Harden:     But don't you think it was also remarkable that the bureaucracy
           and the people at headquarters were flexible enough to ask for
           and act on that kind of information? Many times you get
           bureaucracies that think they know best, no matter what's coming
           in. I think the synergy was quite remarkable.
      Foster:    Yes. Well, I think that's the main difference between
            smallpox and malaria. When we introduced the reward for
            reporting smallpox in Bangladesh, I introduced a single reward.
            But after about 6 months, only 35% of the public knew about the
            reward. And then all of a sudden, I discovered my mistake. None
            of the health workers were telling the public because they
            didn't want the public to claim the money. So we doubled the
            reward to pay both the health worker and the public, and within
            4 or 5 months, 80% of the country knew about the reward.
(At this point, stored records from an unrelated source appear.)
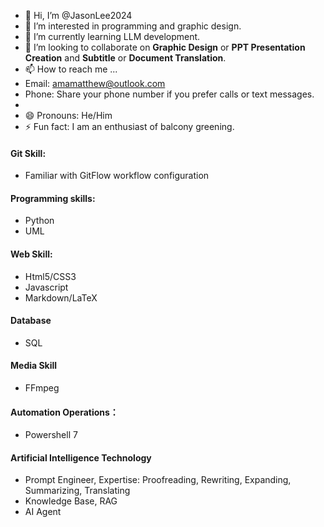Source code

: - 👋 Hi, I’m @JasonLee2024
- 👀 I’m interested in programming and graphic design.
- 🌱 I’m currently learning LLM development.
- 💞️ I’m looking to collaborate on **Graphic Design** or **PPT Presentation Creation** and **Subtitle** or **Document Translation**.
- 📫 How to reach me ...
- Email: amamatthew@outlook.com
- Phone: Share your phone number if you prefer calls or text messages.
- 
- 😄 Pronouns: He/Him
- ⚡ Fun fact: I am an enthusiast of balcony greening.

<!---
JasonLee2024/JasonLee2024 is a ✨ special ✨ repository because its `README.md` (this file) appears on your GitHub profile.
You can click the Preview link to take a look at your changes.
--->

#### Git Skill:
* Familiar with GitFlow workflow configuration

#### Programming skills:
* Python
* UML

#### Web Skill:
* Html5/CSS3
* Javascript
* Markdown/LaTeX

#### Database
* SQL

#### Media Skill
* FFmpeg

#### Automation Operations：
* Powershell 7

#### Artificial Intelligence Technology
* Prompt Engineer, Expertise: Proofreading, Rewriting, Expanding, Summarizing, Translating
* Knowledge Base, RAG
* AI Agent

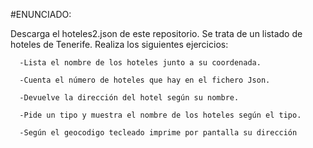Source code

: #ENUNCIADO:

Descarga el hoteles2.json de este repositorio. Se trata de un listado de hoteles de Tenerife. Realiza los siguientes ejercicios:

      -Lista el nombre de los hoteles junto a su coordenada.

      -Cuenta el número de hoteles que hay en el fichero Json.

      -Devuelve la dirección del hotel según su nombre.

      -Pide un tipo y muestra el nombre de los hoteles según el tipo.

      -Según el geocodigo tecleado imprime por pantalla su dirección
Harden:     So getting the word out, and knowing how the culture operates,
           also played a huge role.
Foster:          The Bangladeshi field staff used to say that working for
           the smallpox program was the best form of family planning (they
           were never home) because at least their wives didn't get
           pregnant. As you look at the evolution of
           surveillance/containment in West Africa to the rest of the
           world, it's a steady thing. .Probably the best place it was
           demonstrated was in Sierra Leone. Don Hopkins didn't have enough
           material to do the whole country. So on 1 side he did mass
           vaccination, the other he did surveillance/containment. Smallpox
           stopped in the southeastern area but continued on in the mass
           vaccination area. That proved surveillance/containment worked.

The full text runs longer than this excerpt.